Id. Section (d) of Rule 2002 was enacted to avoid the prejudicial effect to both the insured and insurer which may result from disclosing the insurer's interest in the claim. See Goodrich-Amram 2nd § 2002(d):1. Thus, it is clear that in the instant action, appellant was permitted to proceed in her own name under Rule 2002(d) without joining the subrogated insurer for whose benefit the action was brought. Rohm Haas Co. v. Lessner, 168 Pa. Super. 242, 77 A.2d 675 (1951); see also Paxton National Insurance Company v. Brickajlik, 513 Pa. 627, 631, 522 A.2d 531, 532 (1987) ("[W]e have long recognized the right of the subrogee to sue in either his own name or the name of the subrogor to recover monies paid.") (citation omitted).
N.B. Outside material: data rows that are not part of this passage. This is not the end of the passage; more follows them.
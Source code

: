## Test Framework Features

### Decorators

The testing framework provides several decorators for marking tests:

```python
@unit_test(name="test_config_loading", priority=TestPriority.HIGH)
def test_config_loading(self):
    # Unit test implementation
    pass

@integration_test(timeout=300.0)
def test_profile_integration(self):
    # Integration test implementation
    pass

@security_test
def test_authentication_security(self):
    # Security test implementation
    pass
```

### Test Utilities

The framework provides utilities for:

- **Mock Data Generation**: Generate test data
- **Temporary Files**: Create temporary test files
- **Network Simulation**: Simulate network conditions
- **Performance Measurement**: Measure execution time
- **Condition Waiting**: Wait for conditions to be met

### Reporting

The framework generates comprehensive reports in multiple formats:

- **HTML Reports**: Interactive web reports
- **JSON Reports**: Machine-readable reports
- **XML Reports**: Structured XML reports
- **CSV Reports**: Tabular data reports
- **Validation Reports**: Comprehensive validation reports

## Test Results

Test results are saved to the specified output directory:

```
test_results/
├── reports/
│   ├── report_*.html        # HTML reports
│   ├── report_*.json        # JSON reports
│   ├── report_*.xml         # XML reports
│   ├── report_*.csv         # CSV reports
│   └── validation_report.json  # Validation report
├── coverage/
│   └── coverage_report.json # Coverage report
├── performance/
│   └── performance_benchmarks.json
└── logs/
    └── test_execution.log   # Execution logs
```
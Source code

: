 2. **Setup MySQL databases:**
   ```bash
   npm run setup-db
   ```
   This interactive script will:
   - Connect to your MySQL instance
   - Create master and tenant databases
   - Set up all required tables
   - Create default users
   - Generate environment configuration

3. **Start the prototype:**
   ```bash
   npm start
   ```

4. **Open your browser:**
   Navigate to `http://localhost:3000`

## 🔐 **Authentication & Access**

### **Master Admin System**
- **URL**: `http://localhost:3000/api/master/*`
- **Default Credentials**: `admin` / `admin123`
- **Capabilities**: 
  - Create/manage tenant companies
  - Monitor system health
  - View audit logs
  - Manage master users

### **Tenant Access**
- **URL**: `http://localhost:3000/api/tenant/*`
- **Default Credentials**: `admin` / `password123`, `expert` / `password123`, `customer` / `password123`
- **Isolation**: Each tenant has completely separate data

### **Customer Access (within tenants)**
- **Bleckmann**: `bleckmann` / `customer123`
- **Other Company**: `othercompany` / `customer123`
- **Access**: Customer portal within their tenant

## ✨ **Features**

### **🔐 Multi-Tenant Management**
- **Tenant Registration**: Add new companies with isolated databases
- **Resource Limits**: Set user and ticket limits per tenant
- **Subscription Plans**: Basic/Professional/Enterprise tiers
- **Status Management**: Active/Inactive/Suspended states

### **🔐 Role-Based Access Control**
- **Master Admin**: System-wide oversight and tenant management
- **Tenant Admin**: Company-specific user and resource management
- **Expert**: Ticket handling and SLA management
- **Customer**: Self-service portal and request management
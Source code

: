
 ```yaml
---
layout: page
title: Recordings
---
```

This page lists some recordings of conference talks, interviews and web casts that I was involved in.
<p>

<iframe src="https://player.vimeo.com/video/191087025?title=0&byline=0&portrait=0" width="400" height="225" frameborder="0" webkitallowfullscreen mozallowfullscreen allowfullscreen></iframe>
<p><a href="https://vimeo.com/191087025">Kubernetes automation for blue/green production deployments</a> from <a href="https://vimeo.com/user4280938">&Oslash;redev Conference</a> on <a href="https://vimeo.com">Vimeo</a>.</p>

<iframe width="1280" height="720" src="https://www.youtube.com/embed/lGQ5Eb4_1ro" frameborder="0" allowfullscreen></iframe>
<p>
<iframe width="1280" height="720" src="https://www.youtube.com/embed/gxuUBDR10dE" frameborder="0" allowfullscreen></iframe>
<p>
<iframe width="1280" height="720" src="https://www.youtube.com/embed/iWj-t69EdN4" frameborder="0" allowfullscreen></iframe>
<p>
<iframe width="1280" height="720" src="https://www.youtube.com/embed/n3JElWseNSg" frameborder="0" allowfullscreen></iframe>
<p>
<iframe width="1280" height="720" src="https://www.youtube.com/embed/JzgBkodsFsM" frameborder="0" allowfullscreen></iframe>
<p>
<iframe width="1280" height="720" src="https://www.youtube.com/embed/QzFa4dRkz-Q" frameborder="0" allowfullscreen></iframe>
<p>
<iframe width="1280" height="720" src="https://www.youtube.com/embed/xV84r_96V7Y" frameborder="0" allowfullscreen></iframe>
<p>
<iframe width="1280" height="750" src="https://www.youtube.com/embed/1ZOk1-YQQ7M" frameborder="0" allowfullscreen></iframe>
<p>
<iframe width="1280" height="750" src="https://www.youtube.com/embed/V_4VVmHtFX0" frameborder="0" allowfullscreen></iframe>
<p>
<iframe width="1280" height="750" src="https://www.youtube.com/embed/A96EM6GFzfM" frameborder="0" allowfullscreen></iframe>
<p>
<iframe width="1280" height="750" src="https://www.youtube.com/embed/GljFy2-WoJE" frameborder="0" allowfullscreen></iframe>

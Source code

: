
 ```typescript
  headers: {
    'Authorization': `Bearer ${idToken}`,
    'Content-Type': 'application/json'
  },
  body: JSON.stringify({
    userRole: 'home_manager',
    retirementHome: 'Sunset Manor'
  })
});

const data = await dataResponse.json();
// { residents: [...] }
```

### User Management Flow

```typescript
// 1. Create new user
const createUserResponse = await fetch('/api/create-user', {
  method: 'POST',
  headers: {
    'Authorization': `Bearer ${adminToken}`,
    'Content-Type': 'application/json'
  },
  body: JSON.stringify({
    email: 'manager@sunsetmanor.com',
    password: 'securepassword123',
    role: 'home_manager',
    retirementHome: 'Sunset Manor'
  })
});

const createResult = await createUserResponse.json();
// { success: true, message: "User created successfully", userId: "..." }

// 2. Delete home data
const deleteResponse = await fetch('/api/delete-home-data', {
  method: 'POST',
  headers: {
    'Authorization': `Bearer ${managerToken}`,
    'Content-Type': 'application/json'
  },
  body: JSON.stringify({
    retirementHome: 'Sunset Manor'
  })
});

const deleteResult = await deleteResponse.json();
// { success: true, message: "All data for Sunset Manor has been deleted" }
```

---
Furthermore, when suit is commenced in the name of the insured alone, the cause of action will be pleaded as though there were no subrogation. The pleading will contain only the statement of the cause of action against the defendant and the damages claimed. There will be no reference to insurance, to payments made thereunder, or to subrogation. See Goodrich-Amram 2nd § 2002(d):2. Thus, appellant properly proceeded in the instant action under her own name and the absence of the subrogee's name and interest was immaterial.
The lower court further held that appellant's claims for punitive damages and damages in excess of $500,000 exceeded the narrow exception of the release. We disagree.
The release settlement agreement does not restrict the causes of action appellant is permitted to maintain against appellee. The release settlement agreement merely limits the amount of damages appellant may be awarded to $100,000.00, the amount of underinsured motorist benefits she received from Donegal. Therefore, whether appellant claims compensatory or punitive damages, or, as in the present case, both, is irrelevant. Appellant may proceed under any viable cause of action against appellee to recover the award to which she is entitled to under the release settlement agreement. Moreover, appellant is not prohibited from pleading damages in excess of $100,000.00.
In the case at bar, we find it would prejudice appellant to place a cap upon the amount of damages she can plead. Instead, we are in agreement with appellant that she may proceed under any viable theory of recovery against appellee for any amount subject to molding by the court to reduce a judgment over $350,000.00. Thus, we instruct the lower court to limit a judgment rendered in appellant's favor to $350,000.00. Appellee, moreover, is entitled to a credit for $250,000.00, the amount already paid by his own insurance carrier to appellant. Therefore, appellant's recovery, for the benefit of Donegal, to the extent the judgment exceeds $250,000.00, will be limited to $100,000.00. See, e.g., Gallop v. Rose, 420 Pa. Super. 388, 616 A.2d 1027 (1992) (trial court did not err in molding verdict to reflect insurance company's subrogation rights).
Finally, appellee contends that because the first action, which resulted in the $250,000.00 settlement, was docketed and marked "settled, discontinued and ended" appellant is barred in the case at bar by the doctrine of res judicata. See, e.g., Sustrik v. Jones Laughlin Steel Corp., 413 Pa. 324, 325, 197 A.2d 44, 46 (1964) ("As between the parties involved, the settlement and discontinuance had the same effect as the entry of a judgment for the defendant in the proceedings."). This argument, however, is meritless.
If the release settlement agreement in the present case was a general release, then appellant's present action would be barred. However, because the release expressly permitted a subsequent action against appellant for the benefit of appellant's insurer, the first action was not conclusive. Sustrik does not stand for the proposition that the discontinuance itself gives rise to res judicata. Rather, the terms of the release settlement agreement determines the effect of the discontinuance. Thus, in accordance with the release settlement agreement, appellant is permitted to proceed against appellee for the benefit of Donegal. For the foregoing reasons, we reverse the lower court's summary judgment order and remand for proceedings consistent with this opinion.
Reversed and remanded. Jurisdiction relinquished.